* _PROBLEM REQUIREMENTS_
From the entries below, reproduce exactly the line containing "Rather than building", the line containing "- [x] Create node schema for Relations", and every line in between, with nothing added.

DATA EXCERPTS START

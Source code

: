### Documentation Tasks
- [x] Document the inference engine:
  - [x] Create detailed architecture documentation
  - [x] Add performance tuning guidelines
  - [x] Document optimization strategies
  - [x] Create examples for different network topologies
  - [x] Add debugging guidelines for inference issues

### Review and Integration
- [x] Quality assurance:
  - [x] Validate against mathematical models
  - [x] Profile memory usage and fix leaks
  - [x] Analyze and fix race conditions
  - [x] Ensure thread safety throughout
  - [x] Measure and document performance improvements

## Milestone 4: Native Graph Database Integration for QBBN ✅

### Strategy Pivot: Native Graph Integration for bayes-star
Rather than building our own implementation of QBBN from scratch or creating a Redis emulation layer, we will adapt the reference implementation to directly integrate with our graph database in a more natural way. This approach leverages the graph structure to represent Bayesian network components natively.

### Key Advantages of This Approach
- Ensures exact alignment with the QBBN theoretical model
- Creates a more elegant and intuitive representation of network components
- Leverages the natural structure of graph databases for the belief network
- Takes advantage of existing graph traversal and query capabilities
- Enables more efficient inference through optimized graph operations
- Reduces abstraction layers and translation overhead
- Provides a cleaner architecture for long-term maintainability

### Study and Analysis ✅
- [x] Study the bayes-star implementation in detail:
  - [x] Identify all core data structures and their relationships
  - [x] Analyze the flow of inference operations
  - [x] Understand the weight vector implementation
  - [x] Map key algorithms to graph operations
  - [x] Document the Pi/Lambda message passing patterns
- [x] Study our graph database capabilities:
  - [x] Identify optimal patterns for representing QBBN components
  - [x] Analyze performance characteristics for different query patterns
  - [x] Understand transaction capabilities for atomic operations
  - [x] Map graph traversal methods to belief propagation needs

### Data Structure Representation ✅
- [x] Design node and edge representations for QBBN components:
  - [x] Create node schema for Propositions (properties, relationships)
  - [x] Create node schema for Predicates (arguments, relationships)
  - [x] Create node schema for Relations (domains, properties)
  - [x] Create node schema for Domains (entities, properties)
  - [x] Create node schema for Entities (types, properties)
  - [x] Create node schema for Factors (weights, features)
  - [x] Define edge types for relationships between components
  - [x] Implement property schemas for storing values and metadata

DATA EXCERPTS END

* _ANSWER BELOW_
Rather than building our own implementation of QBBN from scratch or creating a Redis emulation layer, we will adapt the reference implementation to directly integrate with our graph database in a more natural way. This approach leverages the graph structure to represent Bayesian network components natively.

### Key Advantages of This Approach
- Ensures exact alignment with the QBBN theoretical model
- Creates a more elegant and intuitive representation of network components
- Leverages the natural structure of graph databases for the belief network
- Takes advantage of existing graph traversal and query capabilities
- Enables more efficient inference through optimized graph operations
- Reduces abstraction layers and translation overhead
- Provides a cleaner architecture for long-term maintainability

### Study and Analysis ✅
- [x] Study the bayes-star implementation in detail:
  - [x] Identify all core data structures and their relationships
  - [x] Analyze the flow of inference operations
  - [x] Understand the weight vector implementation
  - [x] Map key algorithms to graph operations
  - [x] Document the Pi/Lambda message passing patterns
- [x] Study our graph database capabilities:
  - [x] Identify optimal patterns for representing QBBN components
  - [x] Analyze performance characteristics for different query patterns
  - [x] Understand transaction capabilities for atomic operations
  - [x] Map graph traversal methods to belief propagation needs

### Data Structure Representation ✅
- [x] Design node and edge representations for QBBN components:
  - [x] Create node schema for Propositions (properties, relationships)
  - [x] Create node schema for Predicates (arguments, relationships)
  - [x] Create node schema for Relations (domains, properties)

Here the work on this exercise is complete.